YOUR INSTRUCTIONS. Please reproduce the records below exactly, omitting any pictures they contain.

=-=-=

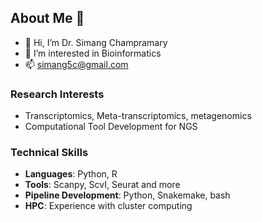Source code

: ## About Me 👋
- 👋 Hi, I’m Dr. Simang Champramary
- 👀 I’m interested in Bioinformatics
- 📫 simang5c@gmail.com

### Research Interests
- Transcriptomics, Meta-transcriptomics, metagenomics
- Computational Tool Development for NGS

### Technical Skills
- **Languages**: Python, R
- **Tools**: Scanpy, ScvI, Seurat and more
- **Pipeline Development**: Python, Snakemake, bash
- **HPC**: Experience with cluster computing

<!---
I love coding in R and python. I use both R and python routinely for my data analysis and automating boring tasks. Please feel free to write me for any collaboration
--->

=-=-=

SOLUTION.
Source code

: ## About Me 👋
- 👋 Hi, I’m Dr. Simang Champramary
- 👀 I’m interested in Bioinformatics
- 📫 simang5c@gmail.com

### Research Interests
- Transcriptomics, Meta-transcriptomics, metagenomics
- Computational Tool Development for NGS

### Technical Skills
- **Languages**: Python, R
- **Tools**: Scanpy, ScvI, Seurat and more
- **Pipeline Development**: Python, Snakemake, bash
- **HPC**: Experience with cluster computing

<!---
I love coding in R and python. I use both R and python routinely for my data analysis and automating boring tasks. Please feel free to write me for any collaboration
--->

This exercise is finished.